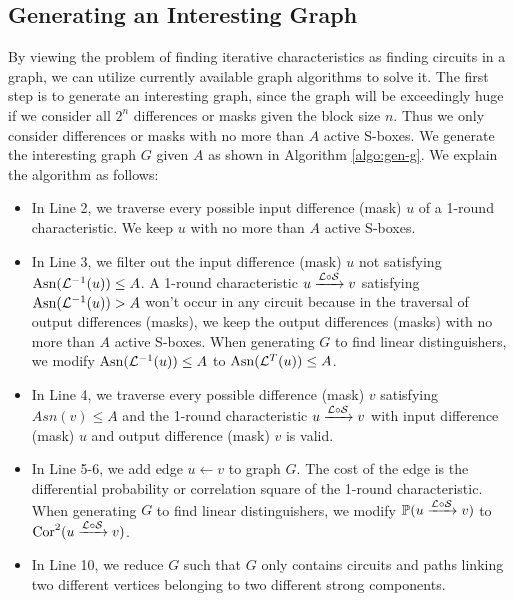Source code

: \subsection{Generating an Interesting Graph}\label{sec:gen_G}

By viewing the problem of finding iterative characteristics as finding circuits in a graph, we can utilize currently available graph algorithms to solve it. The first step is to generate an interesting graph, since the graph will be exceedingly huge if we consider all $2^n$ differences or masks given the block size $n$. Thus we only consider differences or masks with no more than $A$ active S-boxes. We generate the interesting graph $G$ given $A$ as shown in Algorithm \ref{algo:gen-g}. We explain the algorithm as follows: 
\begin{itemize}
    \item In Line 2, we traverse every possible input difference (mask) $u$ of a 1-round characteristic. We keep $u$ with no more than $A$ active S-boxes. 
    \item In Line 3, we filter out the input difference (mask) $u$ not satisfying $\text{Asn}(\mathcal{L}^{-1}(u))\le A$. A 1-round characteristic $u\xrightarrow{\mathcal{L}\circ\mathcal{S}}v$ satisfying $\text{Asn}(\mathcal{L}^{-1}(u))>A$ won't occur in any circuit because in the traversal of output differences (masks), we keep the output differences (masks) with no more than $A$ active S-boxes. When generating $G$ to find linear distinguishers, we modify $\text{Asn}(\mathcal{L}^{-1}(u))\le A$ to $\text{Asn}(\mathcal{L}^{T}(u))\le A$.
    \item In Line 4, we traverse every possible difference (mask) $v$ satisfying $Asn(v)\le A$ and the 1-round characteristic $u\xrightarrow{\mathcal{L}\circ\mathcal{S}}v$ with input difference (mask) $u$ and output difference (mask) $v$ is valid. 
    \item In Line 5-6, we add edge $u\leftarrow v$ to graph $G$. The cost of the edge is the differential probability or correlation square of the 1-round characteristic. When generating $G$ to find linear distinguishers, we modify $\mathbb{P}(u\xrightarrow{\mathcal{L}\circ\mathcal{S}}v)$ to $\text{Cor}^2(u\xrightarrow{\mathcal{L}\circ\mathcal{S}}v)$. 
    \item In Line 10, we reduce $G$ such that $G$ only contains circuits and paths linking two different vertices belonging to two different strong components. 
\end{itemize}

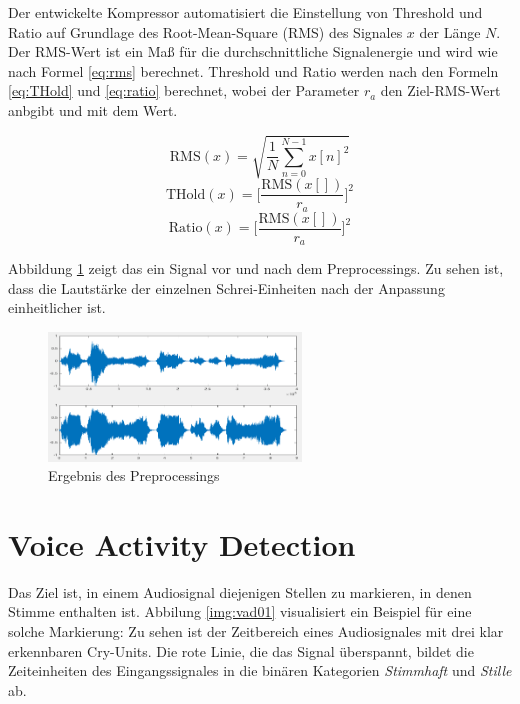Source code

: Der entwickelte Kompressor automatisiert die Einstellung von Threshold und Ratio auf Grundlage des Root-Mean-Square (RMS) des Signales $x$ der Länge $N$. Der RMS-Wert ist ein Maß für die durchschnittliche Signalenergie und wird wie nach Formel \ref{eq:rms} berechnet. Threshold und Ratio werden nach den Formeln \ref{eq:THold} und \ref{eq:ratio} berechnet, wobei der Parameter $r_a$ den Ziel-RMS-Wert anbgibt und mit dem Wert.

\begin{equation}
\text{RMS}(x) = \sqrt{\frac{1}{N}\sum_{n=0}^{N-1}x[n]^2}
\label{eq:rms}
\end{equation}
\begin{equation}
\text{THold}(x) = \bigg[\frac{\text{RMS}(x[])}{r_a}\bigg]^{2}
\label{eq:THold}
\end{equation}
\begin{equation}
\text{Ratio}(x) = \bigg[\frac{\text{RMS}(x[])}{r_a}\bigg]^{2}
\label{eq:ratio}
\end{equation}

Abbildung \ref{img:compressing01} zeigt das ein Signal vor und nach dem Preprocessings. Zu sehen ist, dass die Lautstärke der einzelnen Schrei-Einheiten nach der Anpassung einheitlicher ist. 

\begin{figure}[h]
	\centering
	\includegraphics[width=0.6\textwidth]{bilder/compressing01.png}
	\caption{Ergebnis des Preprocessings}
	\label{img:compressing01}
\end{figure}

\section{Voice Activity Detection}
\label{sec:vad}

Das Ziel ist, in einem Audiosignal diejenigen Stellen zu markieren, in denen Stimme enthalten ist. Abbilung \ref{img:vad01} visualisiert ein Beispiel für eine solche Markierung: Zu sehen ist der Zeitbereich eines Audiosignales mit drei klar erkennbaren Cry-Units. Die rote Linie, die das Signal überspannt, bildet die Zeiteinheiten des Eingangssignales in die binären Kategorien \emph{Stimmhaft} und \emph{Stille} ab.

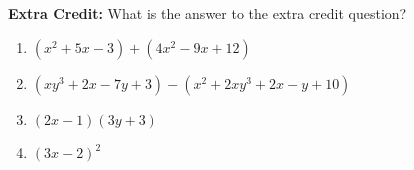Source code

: \documentclass[12pt]{article}
\begin{document}
\vspace{.5in}

\textbf{Extra Credit:} What is the answer to the extra credit question?

\pagebreak

\begin{enumerate}
\item $(x^2+5x-3)+(4x^2-9x+12)$\\

\item $(xy^3+2x-7y+3)-(x^2+2xy^3+2x-y+10)$\\

\item $(2x-1)(3y+3)$\\

\item $(3x-2)^2$\\
\end{enumerate}
\end{document}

--------------------

● **PROBLEM DESCRIPTION**: Nothing but the lines from the start of the listing through the line with "2, we traverse" belongs in the answer, each one retyped exactly and without pictures.

● **RESULT FOR THIS TASK**:
Source code

: \subsection{Generating an Interesting Graph}\label{sec:gen_G}

By viewing the problem of finding iterative characteristics as finding circuits in a graph, we can utilize currently available graph algorithms to solve it. The first step is to generate an interesting graph, since the graph will be exceedingly huge if we consider all $2^n$ differences or masks given the block size $n$. Thus we only consider differences or masks with no more than $A$ active S-boxes. We generate the interesting graph $G$ given $A$ as shown in Algorithm \ref{algo:gen-g}. We explain the algorithm as follows: 
\begin{itemize}
    \item In Line 2, we traverse every possible input difference (mask) $u$ of a 1-round characteristic. We keep $u$ with no more than $A$ active S-boxes. 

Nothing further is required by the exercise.